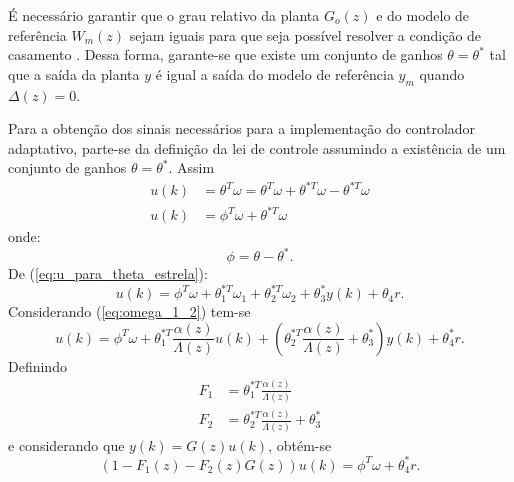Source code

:     É necessário garantir que o grau relativo da planta $G_o(z)$ e do modelo de referência
    $W_m(z)$ sejam iguais para que seja possível resolver a condição de casamento
    \cite{ref:IOANNOU}. Dessa forma, garante-se que existe um conjunto de ganhos
    $\theta = \theta^*$ tal que a saída da planta $y$ é igual a saída do modelo de referência
    $y_m$ quando $\Delta(z) = 0$.

    Para a obtenção dos sinais necessários para a implementação do controlador adaptativo,
    parte-se da definição da lei de controle assumindo a existência de um conjunto de ganhos
    $\theta = \theta^*$. Assim
    \begin{equation}
        \begin{split}
            u(k) &= \theta^T \omega = \theta^T \omega + \theta^{*T} \omega - \theta^{*T} \omega\\
            u(k) &= \phi^T \omega + \theta^{*T} \omega
            \label{eq:u_para_theta_estrela}
        \end{split}
    \end{equation}
    onde:
    \begin{equation*}
        \phi = \theta - \theta^* \text{.}
    \end{equation*}
    De (\ref{eq:u_para_theta_estrela}):
    \begin{equation*}
        u(k) = \phi^T \omega + \theta_1^{*T} \omega_1 + \theta_2^{*T} \omega_2 + \theta_3^* y(k)
            + \theta_4 r \text{.}
    \end{equation*}
    Considerando (\ref{eq:omega_1_2}) tem-se
    \begin{equation*}
        u(k) = \phi^T \omega + \theta_1^{*T} \frac{\alpha(z)}{\Lambda(z)} u(k) +
            \left( \theta_2^{*T} \frac{\alpha(z)}{\Lambda(z)} + \theta_3^* \right)
            y(k) + \theta_4^* r \text{.}
    \end{equation*}
    Definindo
    \begin{equation*}
        \begin{split}
            F_1 &= \theta_1^{*T} \frac{\alpha(z)}{\Lambda(z)}\\
            F_2 &= \theta_2^{*T} \frac{\alpha(z)}{\Lambda(z)} + \theta_3^*
        \end{split}
    \end{equation*}
    e considerando que $y(k) = G(z) u(k)$, obtém-se
    \begin{equation}
        \left( 1 - F_1(z) - F_2(z) G(z) \right) u(k) = \phi^T \omega + \theta_4^* r \text{.}
        \label{eq:funcao_de_fs}
    \end{equation}

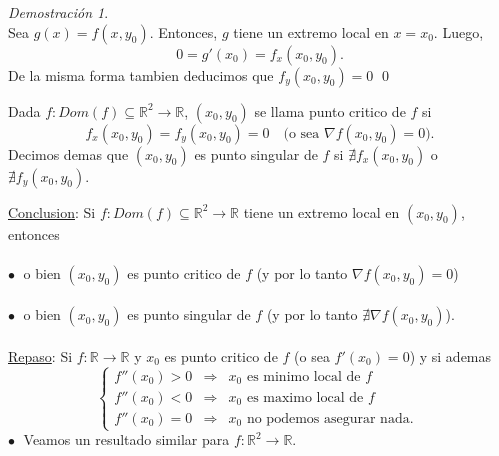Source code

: \documentclass{article}
\theoremstyle{definition}
\theoremstyle{remark}
\newtheorem*{demo}{Demostración}
\newcommand\bl{$\bullet\;$}
\begin{document}
\begin{demo} \;\\
  Sea $g(x)=f(x,y_0)$. Entonces, $g$ tiene un extremo local en $x=x_0$. Luego, \[
    0=g'(x_0)=f_x(x_0,y_0).
  \]
  De la misma forma tambien deducimos que $f_y(x_0,y_0)=0$
  \qed
\end{demo} \pagebreak
\begin{defi}
  Dada $f : Dom(f) \subseteq \mathbb{R}^2 \to \mathbb{R}$, $(x_0,y_0)$ se llama punto critico de $f$ si $$f_x(x_0,y_0)=f_y(x_0,y_0)=0 \quad \big(\text{o sea }\nabla f(x_0,y_0)=0\big).$$ Decimos demas que $(x_0,y_0)$ es punto singular de $f$ si $\nexists f_x(x_0,y_0)$ o $ \nexists f_y(x_0,y_0)$.
\end{defi}
\underline{Conclusion}: Si $f: Dom(f) \subseteq \mathbb{R}^2 \to \mathbb{R}$ tiene un extremo local en $(x_0,y_0)$, entonces \\\\ \textcolor{rojop2}{\bl} o bien $(x_0,y_0)$ es punto critico de $f$ \big(y por lo tanto $\nabla f(x_0,y_0)=0$\big) \\\\
\textcolor{rojop2}{\bl} o bien $(x_0,y_0)$ es punto singular de $f$ \big(y por lo tanto $\nexists \nabla f(x_0,y_0)$\big).
\\\\
\underline{Repaso}: Si $f : \mathbb{R} \to \mathbb{R}$ y $x_0$ es punto critico de $f$ \big(o sea $f'(x_0)=0$\big) y si ademas $$\left\{
\begin{array}{lcl} 
  f''(x_0)>0 & \Rightarrow & x_0 \text{ es minimo local de } f \\
  f''(x_0)<0 & \Rightarrow & x_0 \text{ es maximo local de } f \\
  f''(x_0)=0 & \Rightarrow & x_0 \text{ no podemos asegurar nada. } 
\end{array}\right.$$
\textcolor{rojop2}{\bl} Veamos un resultado similar para $f : \mathbb{R}^2 \to \mathbb{R}$.
\end{document}
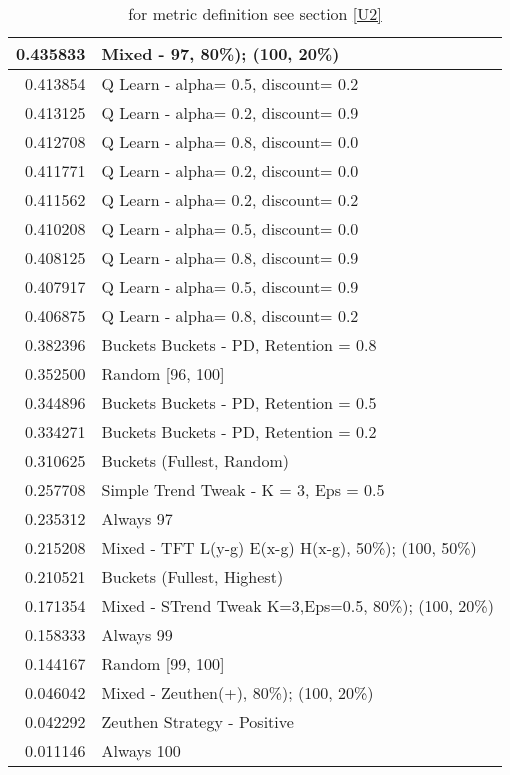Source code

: \begin{table}[!hbtp]
\begin{footnotesize}
\begin{tabular}{|r|l|}
0.435833 & Mixed - {97, 80\%); (100, 20\%)}\\ \hline
0.413854 & Q Learn - alpha= 0.5, discount= 0.2\\ \hline
0.413125 & Q Learn - alpha= 0.2, discount= 0.9\\ \hline
0.412708 & Q Learn - alpha= 0.8, discount= 0.0\\ \hline
0.411771 & Q Learn - alpha= 0.2, discount= 0.0\\ \hline
0.411562 & Q Learn - alpha= 0.2, discount= 0.2\\ \hline
0.410208 & Q Learn - alpha= 0.5, discount= 0.0\\ \hline
0.408125 & Q Learn - alpha= 0.8, discount= 0.9\\ \hline
0.407917 & Q Learn - alpha= 0.5, discount= 0.9\\ \hline
0.406875 & Q Learn - alpha= 0.8, discount= 0.2\\ \hline
0.382396 & Buckets Buckets - PD, Retention = 0.8\\ \hline
0.352500 & Random [96, 100]\\ \hline
0.344896 & Buckets Buckets - PD, Retention = 0.5\\ \hline
0.334271 & Buckets Buckets - PD, Retention = 0.2\\ \hline
0.310625 & Buckets (Fullest, Random)\\ \hline
0.257708 & Simple Trend Tweak - K = 3, Eps = 0.5\\ \hline
0.235312 & Always 97\\ \hline
0.215208 & Mixed - {TFT L(y-g) E(x-g) H(x-g), 50\%); (100, 50\%)}\\ \hline
0.210521 & Buckets (Fullest, Highest)\\ \hline
0.171354 & Mixed - {STrend Tweak K=3,Eps=0.5, 80\%); (100, 20\%)}\\ \hline
0.158333 & Always 99\\ \hline
0.144167 & Random [99, 100]\\ \hline
0.046042 & Mixed - {Zeuthen(+), 80\%); (100, 20\%)}\\ \hline
0.042292 & Zeuthen Strategy - Positive\\ \hline
0.011146 & Always 100\\ \hline
\end{tabular}
\caption{for metric definition see section \eqref{U2}}
\end{footnotesize}
\end{table}

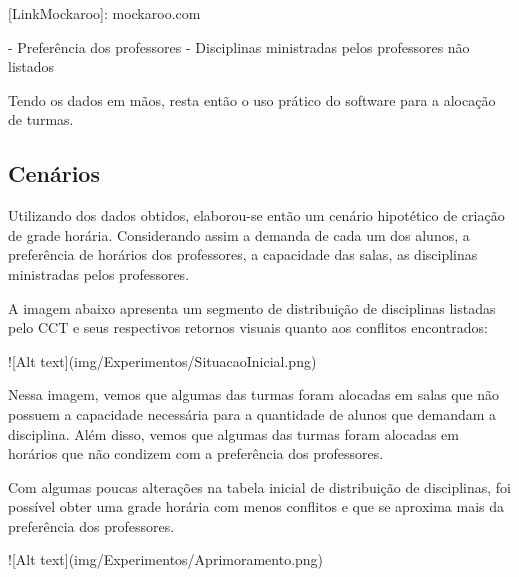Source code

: [LinkMockaroo]: mockaroo.com

- Preferência dos professores
- Disciplinas ministradas pelos professores não listados

Tendo os dados em mãos, resta então o uso prático do software para a alocação de turmas.

\subsection{Cenários}


Utilizando dos dados obtidos, elaborou-se então um cenário hipotético de criação de grade horária. Considerando assim a demanda de cada um dos alunos, a preferência de horários dos professores, a capacidade das salas, as disciplinas ministradas pelos professores.

A imagem abaixo apresenta um segmento de distribuição de disciplinas listadas pelo CCT e seus respectivos retornos visuais quanto aos conflitos encontrados:

![Alt text](img/Experimentos/SituacaoInicial.png)

Nessa imagem, vemos que algumas das turmas foram alocadas em salas que não possuem a capacidade necessária para a quantidade de alunos que demandam a disciplina. Além disso, vemos que algumas das turmas foram alocadas em horários que não condizem com a preferência dos professores.

Com algumas poucas alterações na tabela inicial de distribuição de disciplinas, foi possível obter uma grade horária com menos conflitos e que se aproxima mais da preferência dos professores.

![Alt text](img/Experimentos/Aprimoramento.png)
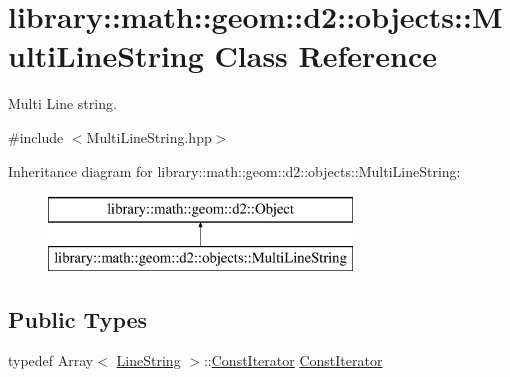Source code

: \hypertarget{classlibrary_1_1math_1_1geom_1_1d2_1_1objects_1_1_multi_line_string}{}\section{library\+:\+:math\+:\+:geom\+:\+:d2\+:\+:objects\+:\+:Multi\+Line\+String Class Reference}
\label{classlibrary_1_1math_1_1geom_1_1d2_1_1objects_1_1_multi_line_string}


Multi Line string.  




{\ttfamily \#include $<$Multi\+Line\+String.\+hpp$>$}

Inheritance diagram for library\+:\+:math\+:\+:geom\+:\+:d2\+:\+:objects\+:\+:Multi\+Line\+String\+:\begin{figure}[H]
\begin{center}
\leavevmode
\includegraphics[height=2.000000cm]{classlibrary_1_1math_1_1geom_1_1d2_1_1objects_1_1_multi_line_string}
\end{center}
\end{figure}
\subsection*{Public Types}
\begin{DoxyCompactItemize}
\item 
typedef Array$<$ \hyperlink{classlibrary_1_1math_1_1geom_1_1d2_1_1objects_1_1_line_string}{Line\+String} $>$\+::\hyperlink{classlibrary_1_1math_1_1geom_1_1d2_1_1objects_1_1_multi_line_string_ae9d86dd3f4a78f03347ada9781158b85}{Const\+Iterator} \hyperlink{classlibrary_1_1math_1_1geom_1_1d2_1_1objects_1_1_multi_line_string_ae9d86dd3f4a78f03347ada9781158b85}{Const\+Iterator}
\end{DoxyCompactItemize}
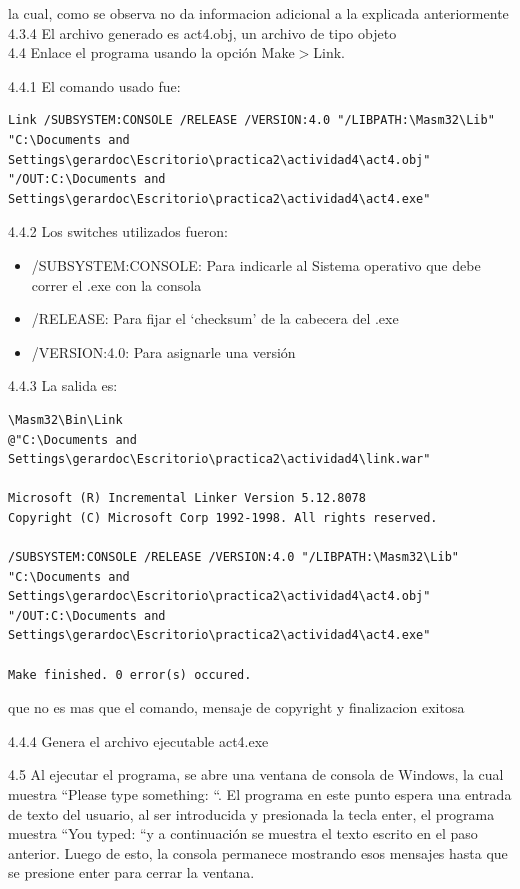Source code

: la cual, como se observa no da informacion adicional a la explicada anteriormente\\


\large{4.3.4} El archivo generado es act4.obj, un archivo de tipo objeto\\


\large{4.4} Enlace el programa usando la opción Make$>$Link.


\large{4.4.1} El comando usado fue:
\begin{verbatim}
Link /SUBSYSTEM:CONSOLE /RELEASE /VERSION:4.0 "/LIBPATH:\Masm32\Lib"
"C:\Documents and Settings\gerardoc\Escritorio\practica2\actividad4\act4.obj" 
"/OUT:C:\Documents and Settings\gerardoc\Escritorio\practica2\actividad4\act4.exe" 

\end{verbatim}



\large{4.4.2} Los switches utilizados fueron:
\begin{itemize}
  \item /SUBSYSTEM:CONSOLE: Para indicarle al Sistema operativo que debe correr el .exe con la consola
  \item /RELEASE: Para fijar el ‘checksum’ de la cabecera del .exe
  \item /VERSION:4.0: Para asignarle una versión
\end{itemize}


\large{4.4.3} La salida es:

\begin{verbatim}
\Masm32\Bin\Link 
@"C:\Documents and Settings\gerardoc\Escritorio\practica2\actividad4\link.war"

Microsoft (R) Incremental Linker Version 5.12.8078
Copyright (C) Microsoft Corp 1992-1998. All rights reserved.

/SUBSYSTEM:CONSOLE /RELEASE /VERSION:4.0 "/LIBPATH:\Masm32\Lib" 
"C:\Documents and Settings\gerardoc\Escritorio\practica2\actividad4\act4.obj" 
"/OUT:C:\Documents and Settings\gerardoc\Escritorio\practica2\actividad4\act4.exe" 

Make finished. 0 error(s) occured.

\end{verbatim}
que no es mas que el comando, mensaje de copyright y finalizacion exitosa


\large{4.4.4} Genera el archivo ejecutable act4.exe

\large{4.5} Al ejecutar el programa, se abre una ventana de consola de Windows, la cual muestra “Please type something: “. El programa en este punto espera una entrada de texto del usuario, al ser introducida y presionada la tecla enter, el programa muestra “You typed: “y a continuación se muestra el texto escrito en el paso anterior. Luego de esto, la consola permanece mostrando esos mensajes hasta que se presione enter para cerrar la ventana.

◆ **WORK INSTRUCTIONS**: Scan the data for the string "SUBSYSTEM" and copy each line in which it occurs.

◆ **SOLUTION TO THIS TASK**:
Link /SUBSYSTEM:CONSOLE /RELEASE /VERSION:4.0 "/LIBPATH:\Masm32\Lib"
  \item /SUBSYSTEM:CONSOLE: Para indicarle al Sistema operativo que debe correr el .exe con la consola
/SUBSYSTEM:CONSOLE /RELEASE /VERSION:4.0 "/LIBPATH:\Masm32\Lib" 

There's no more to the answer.